I think the jury is out, and the question isn't if we're heading into a recession, but the real question is how long will this recession affect markets, and how harsh will it become. This morning I read an alarming article about the impending recession, Impending Financial Hurricane, Now I know that you don't want to be overly negative because of some bad news you read on the Internet. But neither should you stick your fingers in your ears and close your eyes when the train is heading towards you. I guess the question is the media over blowing the risks to our economy, or can we learn something from our past history. So I checked google and searched the "chronology of the Great Depression", and soon found a great time line that we all should look at closely. Time Line
((Interesting exert from that article))
1928
- Between May 1928 and September 1929, the average prices of stocks will rise 40 percent. The boom is largely artificial.
1929
- Herbert Hoover becomes President.
- Annual per-capita income is $750. More than half of all Americans are living below a minimum subsistence level.

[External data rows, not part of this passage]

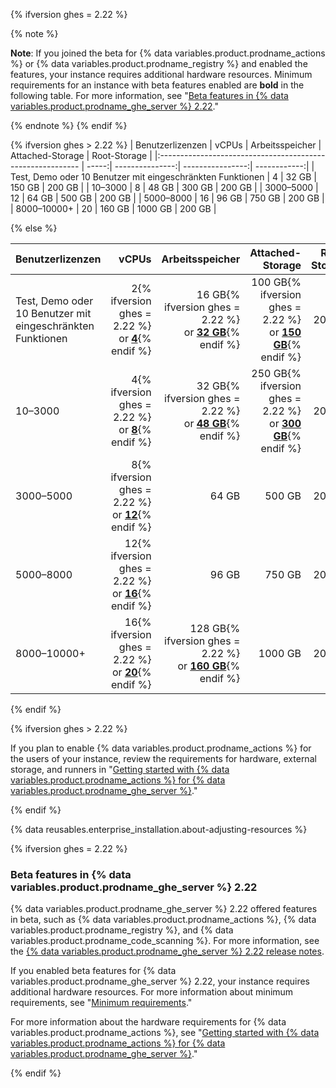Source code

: {% ifversion ghes = 2.22 %}

{% note %}

**Note**: If you joined the beta for {% data variables.product.prodname_actions %} or {% data variables.product.prodname_registry %} and enabled the features, your instance requires additional hardware resources. Minimum requirements for an instance with beta features enabled are **bold** in the following table. For more information, see "[Beta features in {% data variables.product.prodname_ghe_server %} 2.22](#beta-features-in-github-enterprise-server-222)."

{% endnote %}
{% endif %}

{% ifversion ghes > 2.22 %}
| Benutzerlizenzen                                           | vCPUs | Arbeitsspeicher | Attached-Storage | Root-Storage |
|:---------------------------------------------------------- | -----:| ---------------:| ----------------:| ------------:|
| Test, Demo oder 10 Benutzer mit eingeschränkten Funktionen |     4 |           32 GB |           150 GB |       200 GB |
| 10–3000                                                    |     8 |           48 GB |           300 GB |       200 GB |
| 3000–5000                                                  |    12 |           64 GB |           500 GB |       200 GB |
| 5000–8000                                                  |    16 |           96 GB |           750 GB |       200 GB |
| 8000–10000+                                                |    20 |          160 GB |          1000 GB |       200 GB |

{% else %}

| Benutzerlizenzen                                           |                                                                                                          vCPUs |                                                                                                        Arbeitsspeicher |                                                                                                       Attached-Storage | Root-Storage |
|:---------------------------------------------------------- | --------------------------------------------------------------------------------------------------------------:| ----------------------------------------------------------------------------------------------------------------------:| ----------------------------------------------------------------------------------------------------------------------:| ------------:|
| Test, Demo oder 10 Benutzer mit eingeschränkten Funktionen |   2{% ifversion ghes = 2.22 %}<br/>or [**4**](#beta-features-in-github-enterprise-server-222){% endif %} |   16 GB{% ifversion ghes = 2.22 %}<br/>or [**32 GB**](#beta-features-in-github-enterprise-server-222){% endif %} | 100 GB{% ifversion ghes = 2.22 %}<br/>or [**150 GB**](#beta-features-in-github-enterprise-server-222){% endif %} |       200 GB |
| 10–3000                                                    |   4{% ifversion ghes = 2.22 %}<br/>or [**8**](#beta-features-in-github-enterprise-server-222){% endif %} |   32 GB{% ifversion ghes = 2.22 %}<br/>or [**48 GB**](#beta-features-in-github-enterprise-server-222){% endif %} | 250 GB{% ifversion ghes = 2.22 %}<br/>or [**300 GB**](#beta-features-in-github-enterprise-server-222){% endif %} |       200 GB |
| 3000–5000                                                  |  8{% ifversion ghes = 2.22 %}<br/>or [**12**](#beta-features-in-github-enterprise-server-222){% endif %} |                                                                                                                  64 GB |                                                                                                                 500 GB |       200 GB |
| 5000–8000                                                  | 12{% ifversion ghes = 2.22 %}<br/>or [**16**](#beta-features-in-github-enterprise-server-222){% endif %} |                                                                                                                  96 GB |                                                                                                                 750 GB |       200 GB |
| 8000–10000+                                                | 16{% ifversion ghes = 2.22 %}<br/>or [**20**](#beta-features-in-github-enterprise-server-222){% endif %} | 128 GB{% ifversion ghes = 2.22 %}<br/>or [**160 GB**](#beta-features-in-github-enterprise-server-222){% endif %} |                                                                                                                1000 GB |       200 GB |

{% endif %}

{% ifversion ghes > 2.22 %}

If you plan to enable {% data variables.product.prodname_actions %} for the users of your instance, review the requirements for hardware, external storage, and runners in "[Getting started with {% data variables.product.prodname_actions %} for {% data variables.product.prodname_ghe_server %}](/admin/github-actions/getting-started-with-github-actions-for-github-enterprise-server)."

{% endif %}

{% data reusables.enterprise_installation.about-adjusting-resources %}

{% ifversion ghes = 2.22 %}

### Beta features in {% data variables.product.prodname_ghe_server %} 2.22

{% data variables.product.prodname_ghe_server %} 2.22 offered features in beta, such as {% data variables.product.prodname_actions %}, {% data variables.product.prodname_registry %}, and {% data variables.product.prodname_code_scanning %}. For more information, see the [{% data variables.product.prodname_ghe_server %} 2.22 release notes](/enterprise-server@2.22/admin/release-notes#2.22.0).

If you enabled beta features for {% data variables.product.prodname_ghe_server %} 2.22, your instance requires additional hardware resources. For more information about minimum requirements, see "[Minimum requirements](#minimum-requirements)."

For more information about the hardware requirements for {% data variables.product.prodname_actions %}, see "[Getting started with {% data variables.product.prodname_actions %} for {% data variables.product.prodname_ghe_server %}](/admin/github-actions/getting-started-with-github-actions-for-github-enterprise-server#review-hardware-considerations)."

{% endif %}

- Backlog of business inventories grows three times larger than the year before.
- Recession begins in August, two months before the stock market crash. During this two month period, production will decline at an annual rate of 20 percent, wholesale prices at 7.5 percent, and personal income at 5 percent.
- Stock market crash begins October 24. Investors call October 29 Black Tuesday. Losses for the month will total $16 billion, an astronomical sum in those days.
1930
- By February, the Federal Reserve has cut the prime interest rate from 6 to 4 percent. Treasury Secretary Andrew Mellon announces that the Fed will stand by as the market works itself out: 'Liquidate labor, liquidate real estate... values will be adjusted, and enterprising people will pick up the wreck from less-competent people'.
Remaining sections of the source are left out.